▶ _YOUR ASSIGNMENT_: Taking the listing below line by line, tally those that contain the string "already". Give the total alone.

[RECORDS]

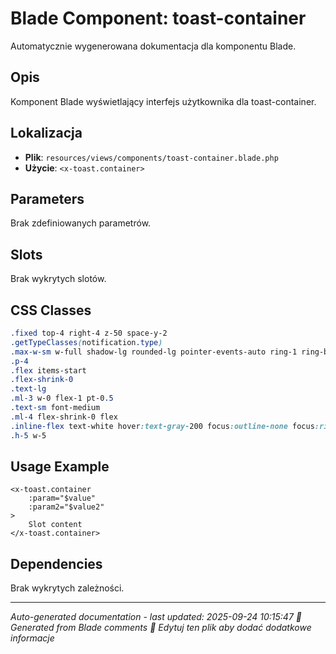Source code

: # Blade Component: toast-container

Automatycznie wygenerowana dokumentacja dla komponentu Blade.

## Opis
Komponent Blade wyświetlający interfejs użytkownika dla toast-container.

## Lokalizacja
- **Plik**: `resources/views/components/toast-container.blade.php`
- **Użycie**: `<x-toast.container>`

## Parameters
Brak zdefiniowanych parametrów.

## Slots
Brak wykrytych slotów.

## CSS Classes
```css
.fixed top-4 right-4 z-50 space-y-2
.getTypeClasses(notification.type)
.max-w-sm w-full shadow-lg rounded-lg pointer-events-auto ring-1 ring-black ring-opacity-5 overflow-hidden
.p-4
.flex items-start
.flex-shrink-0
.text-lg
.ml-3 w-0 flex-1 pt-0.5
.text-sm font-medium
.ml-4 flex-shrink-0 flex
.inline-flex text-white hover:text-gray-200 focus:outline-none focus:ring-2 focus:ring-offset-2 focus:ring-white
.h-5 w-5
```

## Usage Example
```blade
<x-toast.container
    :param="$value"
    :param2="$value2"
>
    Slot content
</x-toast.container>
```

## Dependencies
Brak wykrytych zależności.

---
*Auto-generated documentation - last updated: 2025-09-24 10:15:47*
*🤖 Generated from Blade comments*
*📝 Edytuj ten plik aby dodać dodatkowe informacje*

[/RECORDS]
[RECORDS]

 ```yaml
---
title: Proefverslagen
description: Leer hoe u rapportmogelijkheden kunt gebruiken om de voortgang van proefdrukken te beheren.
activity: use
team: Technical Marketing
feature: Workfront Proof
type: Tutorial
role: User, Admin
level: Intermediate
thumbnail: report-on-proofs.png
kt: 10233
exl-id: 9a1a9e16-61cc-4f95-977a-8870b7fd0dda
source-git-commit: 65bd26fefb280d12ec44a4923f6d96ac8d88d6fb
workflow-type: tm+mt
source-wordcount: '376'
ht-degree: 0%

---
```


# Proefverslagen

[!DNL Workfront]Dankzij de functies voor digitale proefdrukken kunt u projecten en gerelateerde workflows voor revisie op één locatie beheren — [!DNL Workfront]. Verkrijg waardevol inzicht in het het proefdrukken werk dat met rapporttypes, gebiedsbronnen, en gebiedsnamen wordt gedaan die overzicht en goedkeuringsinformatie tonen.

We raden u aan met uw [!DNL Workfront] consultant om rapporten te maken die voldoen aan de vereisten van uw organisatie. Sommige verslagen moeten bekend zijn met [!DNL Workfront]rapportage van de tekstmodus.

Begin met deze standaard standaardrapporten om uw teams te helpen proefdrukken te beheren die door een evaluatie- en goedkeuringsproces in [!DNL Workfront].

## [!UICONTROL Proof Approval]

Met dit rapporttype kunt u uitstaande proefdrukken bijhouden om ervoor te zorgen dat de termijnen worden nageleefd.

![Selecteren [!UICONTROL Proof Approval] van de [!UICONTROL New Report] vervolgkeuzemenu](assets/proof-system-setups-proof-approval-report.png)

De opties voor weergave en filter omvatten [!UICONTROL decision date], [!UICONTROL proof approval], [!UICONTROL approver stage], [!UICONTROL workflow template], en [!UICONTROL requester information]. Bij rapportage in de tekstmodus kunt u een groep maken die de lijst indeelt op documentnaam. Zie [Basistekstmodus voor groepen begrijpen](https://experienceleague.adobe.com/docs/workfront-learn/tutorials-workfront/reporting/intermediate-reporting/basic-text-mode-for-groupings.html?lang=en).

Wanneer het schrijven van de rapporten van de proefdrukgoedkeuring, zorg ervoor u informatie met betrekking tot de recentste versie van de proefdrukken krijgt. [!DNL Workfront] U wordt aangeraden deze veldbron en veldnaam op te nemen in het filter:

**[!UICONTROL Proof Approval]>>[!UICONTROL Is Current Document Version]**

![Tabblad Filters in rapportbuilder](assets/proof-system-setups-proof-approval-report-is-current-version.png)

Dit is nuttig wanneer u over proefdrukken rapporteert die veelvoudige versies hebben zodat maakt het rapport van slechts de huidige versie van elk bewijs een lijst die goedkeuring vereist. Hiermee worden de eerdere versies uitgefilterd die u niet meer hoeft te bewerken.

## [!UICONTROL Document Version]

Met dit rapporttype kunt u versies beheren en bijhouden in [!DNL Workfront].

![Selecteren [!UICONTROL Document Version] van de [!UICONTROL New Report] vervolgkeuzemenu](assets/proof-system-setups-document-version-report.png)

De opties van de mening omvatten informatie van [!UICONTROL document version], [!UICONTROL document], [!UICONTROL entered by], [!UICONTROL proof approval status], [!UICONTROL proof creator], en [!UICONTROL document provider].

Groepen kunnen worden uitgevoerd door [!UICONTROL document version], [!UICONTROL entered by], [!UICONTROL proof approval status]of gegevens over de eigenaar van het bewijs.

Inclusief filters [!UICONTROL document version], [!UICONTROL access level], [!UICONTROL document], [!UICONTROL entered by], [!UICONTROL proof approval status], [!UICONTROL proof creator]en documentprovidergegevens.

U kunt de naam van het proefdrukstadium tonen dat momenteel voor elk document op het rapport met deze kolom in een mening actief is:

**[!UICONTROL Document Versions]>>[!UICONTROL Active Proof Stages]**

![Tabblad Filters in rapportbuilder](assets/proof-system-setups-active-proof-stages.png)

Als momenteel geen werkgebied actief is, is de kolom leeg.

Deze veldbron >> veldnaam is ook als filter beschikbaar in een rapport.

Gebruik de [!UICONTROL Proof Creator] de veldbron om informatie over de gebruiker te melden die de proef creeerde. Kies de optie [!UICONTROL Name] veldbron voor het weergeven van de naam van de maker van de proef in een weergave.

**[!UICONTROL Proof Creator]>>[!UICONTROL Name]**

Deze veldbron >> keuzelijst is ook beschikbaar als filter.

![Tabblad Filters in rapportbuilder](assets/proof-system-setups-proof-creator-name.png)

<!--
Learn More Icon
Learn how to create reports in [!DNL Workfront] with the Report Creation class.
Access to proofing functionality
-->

[/RECORDS]
[RECORDS]

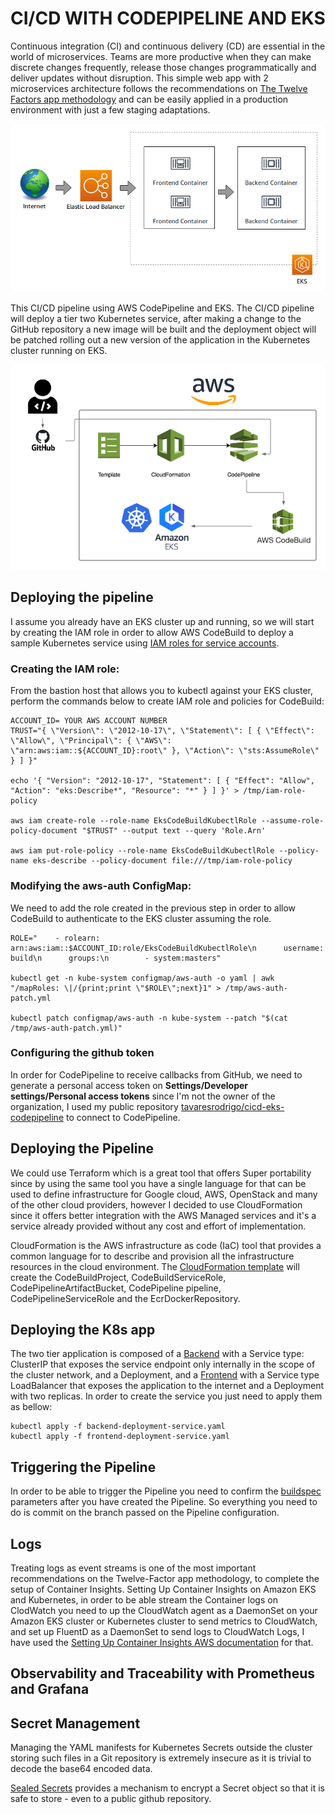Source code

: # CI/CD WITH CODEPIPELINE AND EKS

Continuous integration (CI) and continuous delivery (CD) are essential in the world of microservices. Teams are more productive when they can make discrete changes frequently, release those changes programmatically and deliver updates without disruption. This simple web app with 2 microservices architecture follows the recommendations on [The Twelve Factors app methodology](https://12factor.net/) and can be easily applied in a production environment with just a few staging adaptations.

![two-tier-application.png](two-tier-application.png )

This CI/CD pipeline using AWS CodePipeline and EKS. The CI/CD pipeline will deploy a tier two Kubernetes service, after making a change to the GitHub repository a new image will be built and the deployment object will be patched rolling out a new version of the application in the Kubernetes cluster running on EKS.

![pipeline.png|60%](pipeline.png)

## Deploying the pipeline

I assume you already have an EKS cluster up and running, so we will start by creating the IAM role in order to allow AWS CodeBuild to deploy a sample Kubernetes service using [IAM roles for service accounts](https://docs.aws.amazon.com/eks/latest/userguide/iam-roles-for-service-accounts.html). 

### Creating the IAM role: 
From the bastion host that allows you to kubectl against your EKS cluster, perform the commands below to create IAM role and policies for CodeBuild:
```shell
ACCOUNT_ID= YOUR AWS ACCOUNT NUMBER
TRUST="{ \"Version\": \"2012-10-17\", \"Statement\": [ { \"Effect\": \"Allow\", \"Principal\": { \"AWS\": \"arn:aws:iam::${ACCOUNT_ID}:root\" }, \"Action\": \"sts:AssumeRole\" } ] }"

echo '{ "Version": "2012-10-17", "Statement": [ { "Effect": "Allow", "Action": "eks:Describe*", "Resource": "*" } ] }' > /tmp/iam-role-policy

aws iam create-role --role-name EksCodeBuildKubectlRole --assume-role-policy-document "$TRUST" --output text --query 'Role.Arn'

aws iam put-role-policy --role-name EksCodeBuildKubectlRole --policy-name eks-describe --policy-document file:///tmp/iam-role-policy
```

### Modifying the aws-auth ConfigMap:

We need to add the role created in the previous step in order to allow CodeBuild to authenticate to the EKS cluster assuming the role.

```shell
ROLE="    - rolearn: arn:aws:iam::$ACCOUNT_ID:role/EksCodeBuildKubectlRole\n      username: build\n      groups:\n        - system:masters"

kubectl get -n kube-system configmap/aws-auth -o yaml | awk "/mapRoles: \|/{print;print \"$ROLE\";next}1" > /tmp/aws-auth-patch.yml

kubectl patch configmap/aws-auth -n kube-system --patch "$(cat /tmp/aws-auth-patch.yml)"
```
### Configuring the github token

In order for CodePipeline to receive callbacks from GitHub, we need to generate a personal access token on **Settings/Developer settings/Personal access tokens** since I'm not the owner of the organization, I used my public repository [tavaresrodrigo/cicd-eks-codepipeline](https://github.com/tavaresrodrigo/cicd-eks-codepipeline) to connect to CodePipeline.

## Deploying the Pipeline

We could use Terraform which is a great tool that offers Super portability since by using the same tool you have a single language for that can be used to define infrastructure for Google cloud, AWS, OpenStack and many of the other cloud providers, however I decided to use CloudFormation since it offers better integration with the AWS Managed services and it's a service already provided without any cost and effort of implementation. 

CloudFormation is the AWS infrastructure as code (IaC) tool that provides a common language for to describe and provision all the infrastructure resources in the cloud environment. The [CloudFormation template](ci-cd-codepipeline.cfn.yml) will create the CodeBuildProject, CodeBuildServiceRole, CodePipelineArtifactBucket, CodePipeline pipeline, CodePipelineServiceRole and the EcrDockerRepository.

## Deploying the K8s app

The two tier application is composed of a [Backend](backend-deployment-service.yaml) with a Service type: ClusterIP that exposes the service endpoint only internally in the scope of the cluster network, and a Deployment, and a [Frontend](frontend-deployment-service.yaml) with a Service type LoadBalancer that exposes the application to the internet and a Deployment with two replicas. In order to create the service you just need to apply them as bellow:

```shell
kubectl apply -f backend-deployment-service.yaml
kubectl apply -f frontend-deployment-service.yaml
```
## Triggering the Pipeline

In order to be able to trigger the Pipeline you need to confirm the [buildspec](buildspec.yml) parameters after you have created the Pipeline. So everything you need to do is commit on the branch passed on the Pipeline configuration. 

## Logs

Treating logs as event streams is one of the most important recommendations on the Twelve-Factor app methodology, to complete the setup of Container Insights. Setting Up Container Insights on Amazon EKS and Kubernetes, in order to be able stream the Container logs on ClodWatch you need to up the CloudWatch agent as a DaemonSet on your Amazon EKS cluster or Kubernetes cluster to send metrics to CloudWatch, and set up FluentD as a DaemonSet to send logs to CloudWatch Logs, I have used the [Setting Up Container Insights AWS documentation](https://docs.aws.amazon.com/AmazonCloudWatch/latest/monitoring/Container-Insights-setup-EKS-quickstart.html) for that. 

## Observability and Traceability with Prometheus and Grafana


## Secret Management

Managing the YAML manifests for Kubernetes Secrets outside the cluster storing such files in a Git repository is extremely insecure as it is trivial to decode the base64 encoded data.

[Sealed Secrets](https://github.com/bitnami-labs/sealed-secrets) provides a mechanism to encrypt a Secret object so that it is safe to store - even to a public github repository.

[/RECORDS]

▶ _SOLUTION FOR THIS TASK_: 2